The ideas stated in the paper were hugely successful and were used to make advances in the problem of capturing semantics and the semantic relationship between the words. The paper used a distributed and continuous representation of words as opposed to a 1-of-N encoding. The researchers Mikolov and others, weren’t the first to use continuous vector representations of words, but they substantially reduced the computational complexity of learning such representations.
To put it simply, word vectors are just numerical representation of text, and may take many forms. One of the most common word vector representation is 1-of-N encoding. The encoding of a given word is simply the vector in which the corresponding element is set to one, and all other elements are zero. Broadly, we can classify the types of embeddings in two:
- Frequency based word embeddings
- Prediction based word embeddings
Learning word vectors
Efficient Estimation of Word Representations in Vector Space proposed two new architectures: A Continuous Bag-of-Words model, and a Continuous Skip-gram model.
- Continuous bag-of-words (CBOW) Model
Consider this line:
“We propose two novel model architectures for computing continuous vector representations of words from very large data sets. The quality of these representations is measured in a word similarity task, and the results are compared to the previously best performing techniques based on different types of neural networks.”
Now picking any chunk from the above line, select a focus word and other words around them as context.
In this case, for example:
[the quality of these] [representations] [is measured in a]
Context Focus word Context
In the CBOW model the context words form the input to the neural network. If the size of the vocabulary is N, then the inputs are represented in a 1-of-N encoding — with only one element switched to 1 and others to zero. There is a hidden layer and an output layer other than the above presented input layer in this approach. Refer to the following diagram:
The objective is to maximise the conditional probability of observing the actual output word (the focus word) given the input context words, with regard to the weights. In our example, given the input (“the”, “quality”, “of”, “these”, “are”, “measured”, “in”, “a”) we want to maximise the probability of getting “representation” as the output.
Remember our inputs are in one hot encoding, so the result of multiplying it with the weight matrix will simply be selecting a row from the weight matrix.
Therefore, after passing C input word vectors as input, the hidden layer simply does linear activation and passes the weighted sum of the input on to the output layer. At the output layer the error between the target and output layer is calculated and back-propagated to change the weights.
- The Skip Gram Model
The skip gram model is the mirror image of CBOW model. It is built up by using the focus word as the input vector and the target is to learn the context words.
The activation function for the hidden layer is simply taking the corresponding row from the weights matrix W1 (linear) as we saw in the CBOW approach.
At the output layer, we have an output of C multinomial distributions. Hence the output is of multiple words. In our example, the input would be “representations”, and the correct answers would be (“the”, “quality”, “of”, “these”, “are”, “measured”, “in”, “a”) at the output layer. Element-wise sum is calculated over all the error vectors to obtain a final error vector. This error is again back-propagated to update the weights of the shallow networks.

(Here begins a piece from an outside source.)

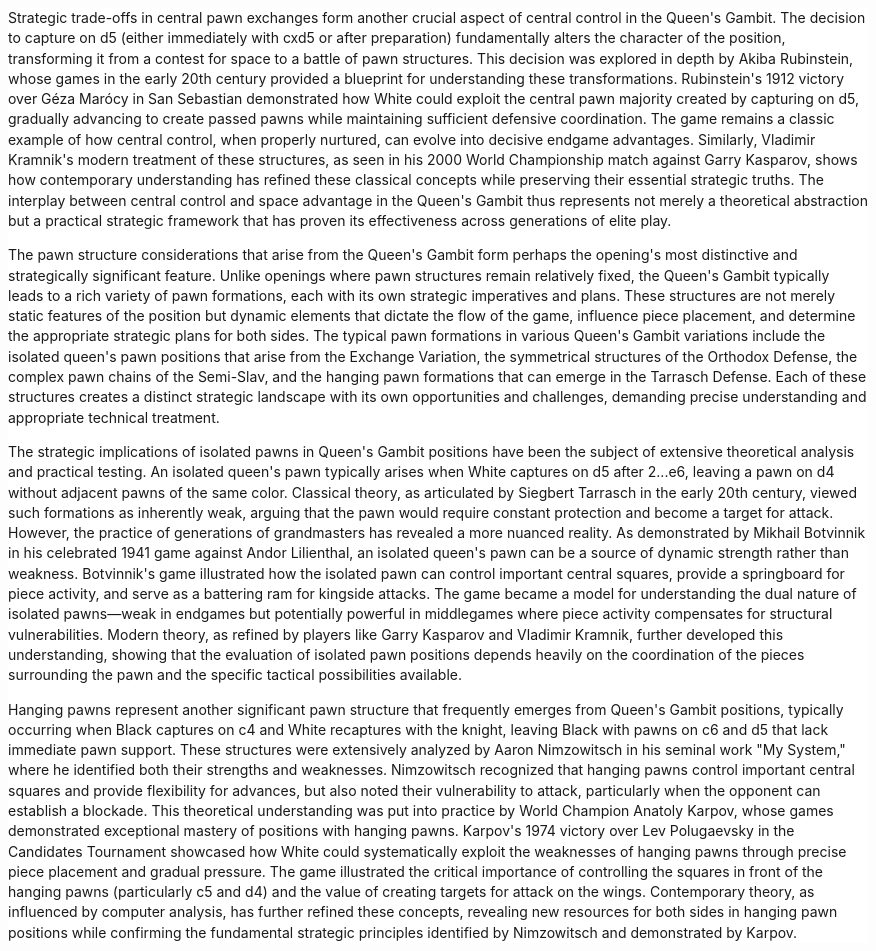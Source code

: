Strategic trade-offs in central pawn exchanges form another crucial aspect of central control in the Queen's Gambit. The decision to capture on d5 (either immediately with cxd5 or after preparation) fundamentally alters the character of the position, transforming it from a contest for space to a battle of pawn structures. This decision was explored in depth by Akiba Rubinstein, whose games in the early 20th century provided a blueprint for understanding these transformations. Rubinstein's 1912 victory over Géza Marócy in San Sebastian demonstrated how White could exploit the central pawn majority created by capturing on d5, gradually advancing to create passed pawns while maintaining sufficient defensive coordination. The game remains a classic example of how central control, when properly nurtured, can evolve into decisive endgame advantages. Similarly, Vladimir Kramnik's modern treatment of these structures, as seen in his 2000 World Championship match against Garry Kasparov, shows how contemporary understanding has refined these classical concepts while preserving their essential strategic truths. The interplay between central control and space advantage in the Queen's Gambit thus represents not merely a theoretical abstraction but a practical strategic framework that has proven its effectiveness across generations of elite play.

The pawn structure considerations that arise from the Queen's Gambit form perhaps the opening's most distinctive and strategically significant feature. Unlike openings where pawn structures remain relatively fixed, the Queen's Gambit typically leads to a rich variety of pawn formations, each with its own strategic imperatives and plans. These structures are not merely static features of the position but dynamic elements that dictate the flow of the game, influence piece placement, and determine the appropriate strategic plans for both sides. The typical pawn formations in various Queen's Gambit variations include the isolated queen's pawn positions that arise from the Exchange Variation, the symmetrical structures of the Orthodox Defense, the complex pawn chains of the Semi-Slav, and the hanging pawn formations that can emerge in the Tarrasch Defense. Each of these structures creates a distinct strategic landscape with its own opportunities and challenges, demanding precise understanding and appropriate technical treatment.

The strategic implications of isolated pawns in Queen's Gambit positions have been the subject of extensive theoretical analysis and practical testing. An isolated queen's pawn typically arises when White captures on d5 after 2...e6, leaving a pawn on d4 without adjacent pawns of the same color. Classical theory, as articulated by Siegbert Tarrasch in the early 20th century, viewed such formations as inherently weak, arguing that the pawn would require constant protection and become a target for attack. However, the practice of generations of grandmasters has revealed a more nuanced reality. As demonstrated by Mikhail Botvinnik in his celebrated 1941 game against Andor Lilienthal, an isolated queen's pawn can be a source of dynamic strength rather than weakness. Botvinnik's game illustrated how the isolated pawn can control important central squares, provide a springboard for piece activity, and serve as a battering ram for kingside attacks. The game became a model for understanding the dual nature of isolated pawns—weak in endgames but potentially powerful in middlegames where piece activity compensates for structural vulnerabilities. Modern theory, as refined by players like Garry Kasparov and Vladimir Kramnik, further developed this understanding, showing that the evaluation of isolated pawn positions depends heavily on the coordination of the pieces surrounding the pawn and the specific tactical possibilities available.

Hanging pawns represent another significant pawn structure that frequently emerges from Queen's Gambit positions, typically occurring when Black captures on c4 and White recaptures with the knight, leaving Black with pawns on c6 and d5 that lack immediate pawn support. These structures were extensively analyzed by Aaron Nimzowitsch in his seminal work "My System," where he identified both their strengths and weaknesses. Nimzowitsch recognized that hanging pawns control important central squares and provide flexibility for advances, but also noted their vulnerability to attack, particularly when the opponent can establish a blockade. This theoretical understanding was put into practice by World Champion Anatoly Karpov, whose games demonstrated exceptional mastery of positions with hanging pawns. Karpov's 1974 victory over Lev Polugaevsky in the Candidates Tournament showcased how White could systematically exploit the weaknesses of hanging pawns through precise piece placement and gradual pressure. The game illustrated the critical importance of controlling the squares in front of the hanging pawns (particularly c5 and d4) and the value of creating targets for attack on the wings. Contemporary theory, as influenced by computer analysis, has further refined these concepts, revealing new resources for both sides in hanging pawn positions while confirming the fundamental strategic principles identified by Nimzowitsch and demonstrated by Karpov.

Applications Of Word Embeddings:
- Words are embedded into a real vector space and that’s why it is very easy to measure the distance between words. This helps in quantifying the relation between words and sentences.
- Since word embeddings give a very powerful way to create vector representations, many recommendation systems are based on them. Spotify uses it to recommend music and Stitch Fix uses it to predict clothes.
- Word vectors can be used to do subtraction and addition operations on the vector. These operations allow us to use them in machine translations and sentiment analysis among other applications.